▶ **Work to complete**:
Start the output with the opening line of the listing below and continue, reproducing each line exactly, up to and including the line that contains "- Except for".

[[ Input data, beginning ]]

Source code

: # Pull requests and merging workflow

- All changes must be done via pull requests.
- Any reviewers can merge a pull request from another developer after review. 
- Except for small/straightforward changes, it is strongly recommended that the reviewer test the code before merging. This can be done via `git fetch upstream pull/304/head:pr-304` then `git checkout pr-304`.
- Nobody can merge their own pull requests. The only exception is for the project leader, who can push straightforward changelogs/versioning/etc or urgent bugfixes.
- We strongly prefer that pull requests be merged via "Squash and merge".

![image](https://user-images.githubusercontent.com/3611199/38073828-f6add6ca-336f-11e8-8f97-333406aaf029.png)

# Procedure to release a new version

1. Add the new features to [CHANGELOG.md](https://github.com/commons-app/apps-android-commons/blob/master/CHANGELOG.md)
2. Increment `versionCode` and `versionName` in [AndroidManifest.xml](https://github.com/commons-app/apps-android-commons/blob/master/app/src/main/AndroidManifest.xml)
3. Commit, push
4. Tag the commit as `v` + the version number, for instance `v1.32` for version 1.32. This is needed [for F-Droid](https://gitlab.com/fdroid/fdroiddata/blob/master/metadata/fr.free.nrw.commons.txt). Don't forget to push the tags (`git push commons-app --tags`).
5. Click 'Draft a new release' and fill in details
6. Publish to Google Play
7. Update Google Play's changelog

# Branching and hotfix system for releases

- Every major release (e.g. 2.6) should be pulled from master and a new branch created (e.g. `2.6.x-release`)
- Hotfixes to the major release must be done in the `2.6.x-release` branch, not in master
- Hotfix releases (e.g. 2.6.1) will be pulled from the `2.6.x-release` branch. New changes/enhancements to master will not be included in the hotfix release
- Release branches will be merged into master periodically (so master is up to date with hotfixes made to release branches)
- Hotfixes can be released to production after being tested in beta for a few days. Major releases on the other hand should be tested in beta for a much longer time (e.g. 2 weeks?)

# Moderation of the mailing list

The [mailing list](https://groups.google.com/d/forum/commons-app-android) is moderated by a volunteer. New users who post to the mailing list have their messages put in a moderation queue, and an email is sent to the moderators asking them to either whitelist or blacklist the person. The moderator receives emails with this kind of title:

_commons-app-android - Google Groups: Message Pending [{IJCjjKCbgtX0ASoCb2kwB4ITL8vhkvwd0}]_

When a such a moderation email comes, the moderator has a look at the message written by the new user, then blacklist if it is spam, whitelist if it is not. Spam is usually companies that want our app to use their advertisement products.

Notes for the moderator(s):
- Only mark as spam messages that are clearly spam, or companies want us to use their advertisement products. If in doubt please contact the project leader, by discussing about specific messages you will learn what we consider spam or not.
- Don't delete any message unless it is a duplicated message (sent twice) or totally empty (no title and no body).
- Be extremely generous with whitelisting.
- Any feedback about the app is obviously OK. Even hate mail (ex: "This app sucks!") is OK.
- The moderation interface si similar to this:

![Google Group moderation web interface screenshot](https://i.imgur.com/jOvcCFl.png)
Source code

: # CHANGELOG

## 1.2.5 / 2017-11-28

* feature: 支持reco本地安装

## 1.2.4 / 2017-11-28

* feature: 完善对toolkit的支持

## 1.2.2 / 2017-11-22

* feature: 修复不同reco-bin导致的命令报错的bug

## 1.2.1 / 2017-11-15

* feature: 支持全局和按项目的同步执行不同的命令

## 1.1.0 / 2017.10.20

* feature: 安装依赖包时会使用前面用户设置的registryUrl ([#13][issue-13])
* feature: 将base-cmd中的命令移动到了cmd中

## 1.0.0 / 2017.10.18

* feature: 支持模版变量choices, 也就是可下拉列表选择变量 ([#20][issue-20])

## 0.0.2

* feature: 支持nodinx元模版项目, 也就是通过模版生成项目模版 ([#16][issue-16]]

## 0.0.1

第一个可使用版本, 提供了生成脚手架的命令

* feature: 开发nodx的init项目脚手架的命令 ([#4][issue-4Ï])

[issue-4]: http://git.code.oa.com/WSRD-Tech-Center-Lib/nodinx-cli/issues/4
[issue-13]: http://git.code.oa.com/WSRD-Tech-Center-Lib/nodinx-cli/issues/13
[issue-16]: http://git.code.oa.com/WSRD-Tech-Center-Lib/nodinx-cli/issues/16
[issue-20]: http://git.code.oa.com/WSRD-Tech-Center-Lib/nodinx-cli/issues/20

[[ Input data, end ]]

▶ **Exercise output**:
Source code

: # Pull requests and merging workflow

- All changes must be done via pull requests.
- Any reviewers can merge a pull request from another developer after review. 
- Except for small/straightforward changes, it is strongly recommended that the reviewer test the code before merging. This can be done via `git fetch upstream pull/304/head:pr-304` then `git checkout pr-304`.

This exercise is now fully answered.